* **WORK REQUIRED**: All lines in the entries below that hold "EUROCRYPT" make up the answer.

DATA SUPPLIED section start

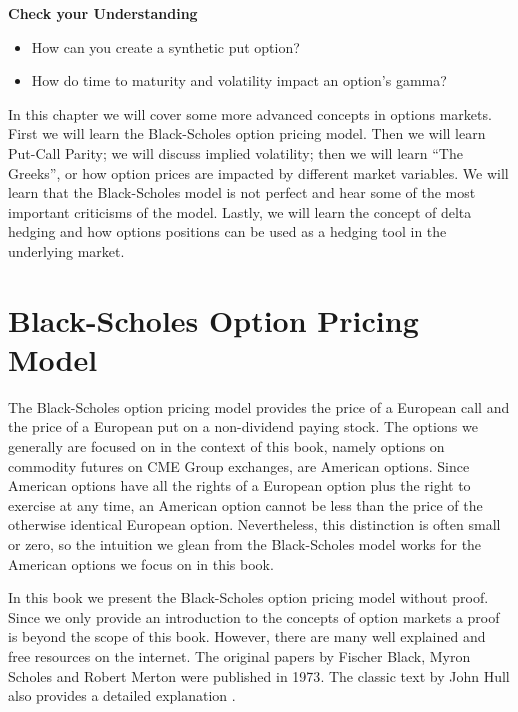 \documentclass[
]{book}
\begin{document}
\textbf{Check your Understanding}

\begin{itemize}
\item
  How can you create a synthetic put option?
\item
  How do time to maturity and volatility impact an option's gamma?
\end{itemize}

In this chapter we will cover some more advanced concepts in options markets. First we will learn the Black-Scholes option pricing model. Then we will learn Put-Call Parity; we will discuss implied volatility; then we will learn ``The Greeks'', or how option prices are impacted by different market variables. We will learn that the Black-Scholes model is not perfect and hear some of the most important criticisms of the model. Lastly, we will learn the concept of delta hedging and how options positions can be used as a hedging tool in the underlying market.

\hypertarget{black-scholes-option-pricing-model}{%
\section{Black-Scholes Option Pricing Model}\label{black-scholes-option-pricing-model}}

The Black-Scholes option pricing model provides the price of a European call and the price of a European put on a non-dividend paying stock. The options we generally are focused on in the context of this book, namely options on commodity futures on CME Group exchanges, are American options. Since American options have all the rights of a European option plus the right to exercise at any time, an American option cannot be less than the price of the otherwise identical European option. Nevertheless, this distinction is often small or zero, so the intuition we glean from the Black-Scholes model works for the American options we focus on in this book.

In this book we present the Black-Scholes option pricing model without proof. Since we only provide an introduction to the concepts of option markets a proof is beyond the scope of this book. However, there are many well explained and free resources on the internet. The original papers by Fischer Black, Myron Scholes and Robert Merton were published in 1973\citep{black_pricing_1973, merton_theory_1973}. The classic text by John Hull also provides a detailed explanation \citep{hull2017}.
\end{document}
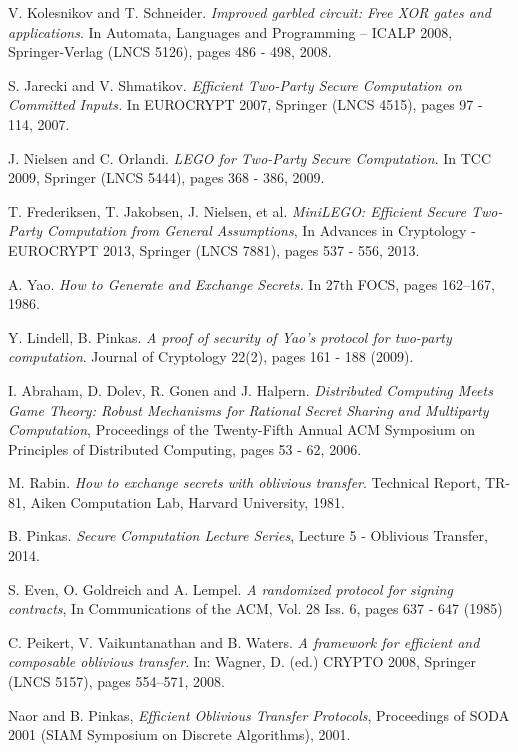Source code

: \documentclass[ %
                    author={Nicholas Tutte},
                supervisor={Prof. Nigel Smart},
                    degree={MEng},
                     title={Secure Two Party Computation},
                  subtitle={A practical comparison of recent protocols},
                      type={Research - GG1K},
                      year={2015} ]{dissertation}
\begin{document}
\begin{thebibliography}{99}
			V. Kolesnikov and T. Schneider. \emph{Improved garbled circuit: Free XOR gates and applications}. In Automata, Languages and Programming – ICALP 2008, Springer-Verlag (LNCS 5126), pages 486 - 498, 2008.

			S. Jarecki and V. Shmatikov. \emph{Efficient Two-Party Secure Computation on Committed Inputs.} In EUROCRYPT 2007, Springer (LNCS 4515), pages 97 - 114, 2007.

			J. Nielsen and C. Orlandi. \emph{LEGO for Two-Party Secure Computation}. In TCC 2009, Springer (LNCS 5444), pages 368 - 386, 2009.

			T. Frederiksen, T. Jakobsen, J. Nielsen, et al. \emph{MiniLEGO: Efficient Secure Two-Party Computation from General Assumptions}, In Advances in Cryptology - EUROCRYPT 2013, Springer (LNCS 7881), pages 537 - 556, 2013.

			A. Yao. \emph{How to Generate and Exchange Secrets.} In 27th FOCS, pages 162–167, 1986.

			Y. Lindell, B. Pinkas. \emph{A proof of security of Yao’s protocol for two-party computation}. Journal of Cryptology 22(2), pages 161 - 188 (2009).

			I. Abraham, D. Dolev, R. Gonen and J. Halpern. \emph{Distributed Computing Meets Game Theory: Robust Mechanisms for Rational Secret Sharing and Multiparty Computation}, Proceedings of the Twenty-Fifth Annual ACM Symposium on Principles of Distributed Computing,  pages 53 - 62, 2006.

			M. Rabin. \emph{How to exchange secrets with oblivious transfer}. Technical Report, TR-81, Aiken Computation Lab, Harvard University, 1981.

			B. Pinkas. \emph{Secure Computation Lecture Series}, Lecture 5 - Oblivious Transfer, 2014.

			S. Even, O. Goldreich and A. Lempel. \emph{A randomized protocol for signing contracts}, In Communications of the ACM, Vol. 28 Iss. 6, pages 637 - 647 (1985)

			C. Peikert, V. Vaikuntanathan and B. Waters. \emph{A framework for efficient and composable oblivious transfer}. In: Wagner, D. (ed.) CRYPTO 2008, Springer (LNCS 5157), pages 554–571, 2008.

			Naor and B. Pinkas, \emph{Efficient Oblivious Transfer Protocols}, Proceedings of SODA 2001 (SIAM Symposium on Discrete Algorithms), 2001.


\end{thebibliography}
\end{document}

DATA SUPPLIED section end

* **EXERCISE RESULT**:
			S. Jarecki and V. Shmatikov. \emph{Efficient Two-Party Secure Computation on Committed Inputs.} In EUROCRYPT 2007, Springer (LNCS 4515), pages 97 - 114, 2007.
			T. Frederiksen, T. Jakobsen, J. Nielsen, et al. \emph{MiniLEGO: Efficient Secure Two-Party Computation from General Assumptions}, In Advances in Cryptology - EUROCRYPT 2013, Springer (LNCS 7881), pages 537 - 556, 2013.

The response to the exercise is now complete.